▶ _Task goal_:
Say how many of the lines below include the word "선택합니다". Only the number should be given.

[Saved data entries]
□ □ □ □
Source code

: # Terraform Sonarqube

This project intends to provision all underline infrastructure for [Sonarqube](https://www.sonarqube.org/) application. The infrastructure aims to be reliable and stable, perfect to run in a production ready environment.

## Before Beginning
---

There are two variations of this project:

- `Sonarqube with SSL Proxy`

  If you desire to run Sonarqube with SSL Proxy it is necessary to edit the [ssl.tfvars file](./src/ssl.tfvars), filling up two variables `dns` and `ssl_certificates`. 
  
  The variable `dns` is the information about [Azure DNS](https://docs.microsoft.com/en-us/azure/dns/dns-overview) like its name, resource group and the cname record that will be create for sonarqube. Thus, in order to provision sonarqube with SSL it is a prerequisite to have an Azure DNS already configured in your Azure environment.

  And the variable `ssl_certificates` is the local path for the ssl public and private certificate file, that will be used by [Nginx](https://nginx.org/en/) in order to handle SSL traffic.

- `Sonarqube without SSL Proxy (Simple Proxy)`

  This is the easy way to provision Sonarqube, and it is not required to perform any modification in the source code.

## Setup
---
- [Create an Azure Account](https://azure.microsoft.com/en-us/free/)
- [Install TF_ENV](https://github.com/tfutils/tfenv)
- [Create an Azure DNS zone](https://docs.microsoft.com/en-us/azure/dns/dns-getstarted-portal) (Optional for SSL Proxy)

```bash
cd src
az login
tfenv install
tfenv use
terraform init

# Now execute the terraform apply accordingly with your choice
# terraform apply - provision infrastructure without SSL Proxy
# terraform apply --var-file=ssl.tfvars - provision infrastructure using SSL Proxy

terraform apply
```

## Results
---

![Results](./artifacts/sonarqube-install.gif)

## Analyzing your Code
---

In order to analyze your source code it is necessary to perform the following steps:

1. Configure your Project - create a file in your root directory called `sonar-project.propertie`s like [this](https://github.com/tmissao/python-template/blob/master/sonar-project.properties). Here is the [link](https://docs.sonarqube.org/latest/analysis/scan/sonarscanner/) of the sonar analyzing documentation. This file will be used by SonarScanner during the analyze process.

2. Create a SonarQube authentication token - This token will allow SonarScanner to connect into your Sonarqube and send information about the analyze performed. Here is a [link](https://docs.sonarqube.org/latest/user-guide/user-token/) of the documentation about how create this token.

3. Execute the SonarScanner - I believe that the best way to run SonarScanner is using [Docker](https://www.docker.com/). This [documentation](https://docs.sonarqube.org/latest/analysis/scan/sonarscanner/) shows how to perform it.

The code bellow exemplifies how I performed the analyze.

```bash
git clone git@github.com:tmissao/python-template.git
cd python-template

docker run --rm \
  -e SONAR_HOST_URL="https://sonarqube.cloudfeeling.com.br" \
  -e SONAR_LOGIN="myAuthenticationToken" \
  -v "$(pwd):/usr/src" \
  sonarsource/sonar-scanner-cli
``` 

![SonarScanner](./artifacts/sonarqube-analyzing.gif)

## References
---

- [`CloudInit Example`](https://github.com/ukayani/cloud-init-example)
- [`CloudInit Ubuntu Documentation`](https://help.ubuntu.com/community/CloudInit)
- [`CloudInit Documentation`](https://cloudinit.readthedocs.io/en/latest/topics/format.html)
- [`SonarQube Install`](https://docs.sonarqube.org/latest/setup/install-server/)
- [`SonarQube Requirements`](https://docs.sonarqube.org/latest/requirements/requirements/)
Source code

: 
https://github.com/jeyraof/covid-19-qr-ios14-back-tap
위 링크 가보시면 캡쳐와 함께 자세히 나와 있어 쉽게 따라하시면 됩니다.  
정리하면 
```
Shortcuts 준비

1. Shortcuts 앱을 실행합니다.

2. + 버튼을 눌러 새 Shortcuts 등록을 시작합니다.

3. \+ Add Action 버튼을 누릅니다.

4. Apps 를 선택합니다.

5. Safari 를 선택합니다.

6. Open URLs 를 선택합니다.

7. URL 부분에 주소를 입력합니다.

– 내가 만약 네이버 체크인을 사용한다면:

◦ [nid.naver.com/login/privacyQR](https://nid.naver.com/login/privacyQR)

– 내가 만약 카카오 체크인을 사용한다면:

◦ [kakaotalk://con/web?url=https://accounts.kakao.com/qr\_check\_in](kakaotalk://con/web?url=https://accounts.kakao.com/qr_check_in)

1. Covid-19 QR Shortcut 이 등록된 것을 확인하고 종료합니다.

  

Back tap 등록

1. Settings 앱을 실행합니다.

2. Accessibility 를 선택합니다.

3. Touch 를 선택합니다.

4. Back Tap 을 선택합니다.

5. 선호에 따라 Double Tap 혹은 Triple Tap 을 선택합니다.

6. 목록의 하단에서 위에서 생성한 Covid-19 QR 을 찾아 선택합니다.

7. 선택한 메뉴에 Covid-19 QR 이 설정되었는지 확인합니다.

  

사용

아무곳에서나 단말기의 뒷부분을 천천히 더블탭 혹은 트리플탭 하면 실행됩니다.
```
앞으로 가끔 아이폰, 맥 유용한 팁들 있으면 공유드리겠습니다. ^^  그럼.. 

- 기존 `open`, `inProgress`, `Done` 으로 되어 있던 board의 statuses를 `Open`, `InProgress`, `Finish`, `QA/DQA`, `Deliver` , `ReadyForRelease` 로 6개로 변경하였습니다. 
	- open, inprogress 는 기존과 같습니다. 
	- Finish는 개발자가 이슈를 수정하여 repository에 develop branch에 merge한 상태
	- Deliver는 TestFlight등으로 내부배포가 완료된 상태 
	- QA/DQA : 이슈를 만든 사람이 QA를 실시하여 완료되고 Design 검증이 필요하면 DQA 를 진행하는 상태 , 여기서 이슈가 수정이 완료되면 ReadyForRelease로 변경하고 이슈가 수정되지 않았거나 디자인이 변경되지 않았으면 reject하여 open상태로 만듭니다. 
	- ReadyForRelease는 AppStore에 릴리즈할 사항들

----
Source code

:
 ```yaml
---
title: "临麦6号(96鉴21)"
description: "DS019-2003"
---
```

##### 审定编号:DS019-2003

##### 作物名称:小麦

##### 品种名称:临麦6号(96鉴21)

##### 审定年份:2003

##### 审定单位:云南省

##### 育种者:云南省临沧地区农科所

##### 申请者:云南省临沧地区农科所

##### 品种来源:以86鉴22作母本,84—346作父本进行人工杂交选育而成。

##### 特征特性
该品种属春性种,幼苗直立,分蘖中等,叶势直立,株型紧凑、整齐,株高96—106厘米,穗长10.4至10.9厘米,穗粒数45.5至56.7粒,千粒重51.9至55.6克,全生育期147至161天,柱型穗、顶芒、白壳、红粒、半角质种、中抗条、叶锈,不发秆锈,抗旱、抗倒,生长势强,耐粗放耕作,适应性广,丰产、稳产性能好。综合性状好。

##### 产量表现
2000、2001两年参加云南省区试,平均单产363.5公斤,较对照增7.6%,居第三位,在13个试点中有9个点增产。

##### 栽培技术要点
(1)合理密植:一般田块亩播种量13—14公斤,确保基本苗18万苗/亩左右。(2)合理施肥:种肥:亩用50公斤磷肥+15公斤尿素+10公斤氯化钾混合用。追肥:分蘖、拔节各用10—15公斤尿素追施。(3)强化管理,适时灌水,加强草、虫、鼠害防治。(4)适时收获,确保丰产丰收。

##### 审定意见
□ □ □ □
▶ _Exercise answer_:
8